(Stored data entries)
....
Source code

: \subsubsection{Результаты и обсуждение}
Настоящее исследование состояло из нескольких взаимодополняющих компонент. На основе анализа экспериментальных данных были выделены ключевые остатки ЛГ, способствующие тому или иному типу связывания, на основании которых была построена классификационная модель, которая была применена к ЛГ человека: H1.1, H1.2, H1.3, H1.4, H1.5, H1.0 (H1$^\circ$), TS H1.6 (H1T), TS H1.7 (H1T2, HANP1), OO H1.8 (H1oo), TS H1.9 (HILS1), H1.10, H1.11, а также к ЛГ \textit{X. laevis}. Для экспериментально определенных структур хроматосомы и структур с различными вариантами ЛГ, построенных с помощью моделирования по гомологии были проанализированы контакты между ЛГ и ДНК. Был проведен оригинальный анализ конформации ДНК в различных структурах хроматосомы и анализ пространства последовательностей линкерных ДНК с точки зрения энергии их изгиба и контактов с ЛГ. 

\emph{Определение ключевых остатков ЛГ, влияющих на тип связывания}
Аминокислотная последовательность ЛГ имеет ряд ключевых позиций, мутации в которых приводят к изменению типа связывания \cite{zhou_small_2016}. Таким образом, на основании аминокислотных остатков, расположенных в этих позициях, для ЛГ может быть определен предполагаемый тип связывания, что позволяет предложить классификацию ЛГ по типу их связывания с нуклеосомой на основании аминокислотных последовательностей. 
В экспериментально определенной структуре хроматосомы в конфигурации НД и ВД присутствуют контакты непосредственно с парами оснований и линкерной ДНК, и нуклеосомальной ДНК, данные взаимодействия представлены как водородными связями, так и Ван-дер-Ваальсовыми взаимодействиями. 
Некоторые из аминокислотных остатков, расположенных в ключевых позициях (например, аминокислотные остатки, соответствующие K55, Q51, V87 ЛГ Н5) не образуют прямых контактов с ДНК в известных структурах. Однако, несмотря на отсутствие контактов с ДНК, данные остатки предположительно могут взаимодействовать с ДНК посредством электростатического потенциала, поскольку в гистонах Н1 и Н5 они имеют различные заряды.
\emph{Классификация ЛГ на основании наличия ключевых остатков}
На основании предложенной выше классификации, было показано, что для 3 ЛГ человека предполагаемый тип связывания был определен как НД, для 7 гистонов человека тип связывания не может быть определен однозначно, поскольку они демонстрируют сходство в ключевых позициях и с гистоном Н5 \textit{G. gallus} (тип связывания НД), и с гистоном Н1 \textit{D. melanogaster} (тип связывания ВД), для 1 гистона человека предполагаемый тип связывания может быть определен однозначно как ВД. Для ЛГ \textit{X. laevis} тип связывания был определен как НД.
....
Exercise directions
Copy every line above exactly.

Expected output
Source code

: \subsubsection{Результаты и обсуждение}
Настоящее исследование состояло из нескольких взаимодополняющих компонент. На основе анализа экспериментальных данных были выделены ключевые остатки ЛГ, способствующие тому или иному типу связывания, на основании которых была построена классификационная модель, которая была применена к ЛГ человека: H1.1, H1.2, H1.3, H1.4, H1.5, H1.0 (H1$^\circ$), TS H1.6 (H1T), TS H1.7 (H1T2, HANP1), OO H1.8 (H1oo), TS H1.9 (HILS1), H1.10, H1.11, а также к ЛГ \textit{X. laevis}. Для экспериментально определенных структур хроматосомы и структур с различными вариантами ЛГ, построенных с помощью моделирования по гомологии были проанализированы контакты между ЛГ и ДНК. Был проведен оригинальный анализ конформации ДНК в различных структурах хроматосомы и анализ пространства последовательностей линкерных ДНК с точки зрения энергии их изгиба и контактов с ЛГ. 

\emph{Определение ключевых остатков ЛГ, влияющих на тип связывания}
Аминокислотная последовательность ЛГ имеет ряд ключевых позиций, мутации в которых приводят к изменению типа связывания \cite{zhou_small_2016}. Таким образом, на основании аминокислотных остатков, расположенных в этих позициях, для ЛГ может быть определен предполагаемый тип связывания, что позволяет предложить классификацию ЛГ по типу их связывания с нуклеосомой на основании аминокислотных последовательностей. 
В экспериментально определенной структуре хроматосомы в конфигурации НД и ВД присутствуют контакты непосредственно с парами оснований и линкерной ДНК, и нуклеосомальной ДНК, данные взаимодействия представлены как водородными связями, так и Ван-дер-Ваальсовыми взаимодействиями. 
Некоторые из аминокислотных остатков, расположенных в ключевых позициях (например, аминокислотные остатки, соответствующие K55, Q51, V87 ЛГ Н5) не образуют прямых контактов с ДНК в известных структурах. Однако, несмотря на отсутствие контактов с ДНК, данные остатки предположительно могут взаимодействовать с ДНК посредством электростатического потенциала, поскольку в гистонах Н1 и Н5 они имеют различные заряды.
\emph{Классификация ЛГ на основании наличия ключевых остатков}
На основании предложенной выше классификации, было показано, что для 3 ЛГ человека предполагаемый тип связывания был определен как НД, для 7 гистонов человека тип связывания не может быть определен однозначно, поскольку они демонстрируют сходство в ключевых позициях и с гистоном Н5 \textit{G. gallus} (тип связывания НД), и с гистоном Н1 \textit{D. melanogaster} (тип связывания ВД), для 1 гистона человека предполагаемый тип связывания может быть определен однозначно как ВД. Для ЛГ \textit{X. laevis} тип связывания был определен как НД.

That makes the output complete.